ASSIGNMENT>
From the entries below, say how many lines carry the word "dropped", and give nothing but the number.

MATERIAL FOR THIS TASK>
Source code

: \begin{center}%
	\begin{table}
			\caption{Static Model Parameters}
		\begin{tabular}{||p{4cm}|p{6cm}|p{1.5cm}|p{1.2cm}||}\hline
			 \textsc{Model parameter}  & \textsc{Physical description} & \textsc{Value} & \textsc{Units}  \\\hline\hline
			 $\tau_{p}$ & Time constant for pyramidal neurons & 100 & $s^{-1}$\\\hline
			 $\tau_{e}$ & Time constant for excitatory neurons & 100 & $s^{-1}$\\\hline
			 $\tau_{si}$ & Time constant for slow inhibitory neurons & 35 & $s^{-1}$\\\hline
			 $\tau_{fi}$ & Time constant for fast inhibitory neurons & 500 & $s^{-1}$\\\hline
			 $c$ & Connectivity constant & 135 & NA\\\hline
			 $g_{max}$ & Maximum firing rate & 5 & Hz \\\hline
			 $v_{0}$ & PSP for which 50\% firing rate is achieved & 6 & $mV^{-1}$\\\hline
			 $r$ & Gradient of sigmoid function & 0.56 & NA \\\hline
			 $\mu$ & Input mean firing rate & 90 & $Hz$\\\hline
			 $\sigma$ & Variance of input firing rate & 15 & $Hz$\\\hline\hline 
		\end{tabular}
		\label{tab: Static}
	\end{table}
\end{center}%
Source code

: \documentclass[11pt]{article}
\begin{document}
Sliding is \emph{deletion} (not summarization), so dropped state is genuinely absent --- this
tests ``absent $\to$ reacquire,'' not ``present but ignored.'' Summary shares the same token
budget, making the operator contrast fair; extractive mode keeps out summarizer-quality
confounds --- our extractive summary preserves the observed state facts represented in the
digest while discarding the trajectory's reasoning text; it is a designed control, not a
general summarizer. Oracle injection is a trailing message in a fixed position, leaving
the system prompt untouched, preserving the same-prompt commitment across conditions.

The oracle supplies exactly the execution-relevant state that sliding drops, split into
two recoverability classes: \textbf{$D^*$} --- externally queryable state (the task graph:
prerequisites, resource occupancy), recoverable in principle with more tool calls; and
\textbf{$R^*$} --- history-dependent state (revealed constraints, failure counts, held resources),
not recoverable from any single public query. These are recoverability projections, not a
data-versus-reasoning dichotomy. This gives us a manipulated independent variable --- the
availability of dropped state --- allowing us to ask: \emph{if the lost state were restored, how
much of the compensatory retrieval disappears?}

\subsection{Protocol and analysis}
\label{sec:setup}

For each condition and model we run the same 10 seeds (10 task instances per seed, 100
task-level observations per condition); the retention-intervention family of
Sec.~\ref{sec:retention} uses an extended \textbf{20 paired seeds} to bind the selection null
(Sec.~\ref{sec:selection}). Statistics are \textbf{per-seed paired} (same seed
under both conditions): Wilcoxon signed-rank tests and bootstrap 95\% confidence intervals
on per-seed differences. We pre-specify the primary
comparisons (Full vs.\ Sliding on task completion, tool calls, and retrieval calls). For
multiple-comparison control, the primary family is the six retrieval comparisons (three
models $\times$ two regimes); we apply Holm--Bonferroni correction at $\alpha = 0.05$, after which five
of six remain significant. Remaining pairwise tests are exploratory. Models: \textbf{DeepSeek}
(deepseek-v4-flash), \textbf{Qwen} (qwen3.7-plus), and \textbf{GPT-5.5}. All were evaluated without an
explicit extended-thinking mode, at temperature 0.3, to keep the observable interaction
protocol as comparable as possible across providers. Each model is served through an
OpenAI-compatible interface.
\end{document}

EXPECTED ANSWER>
2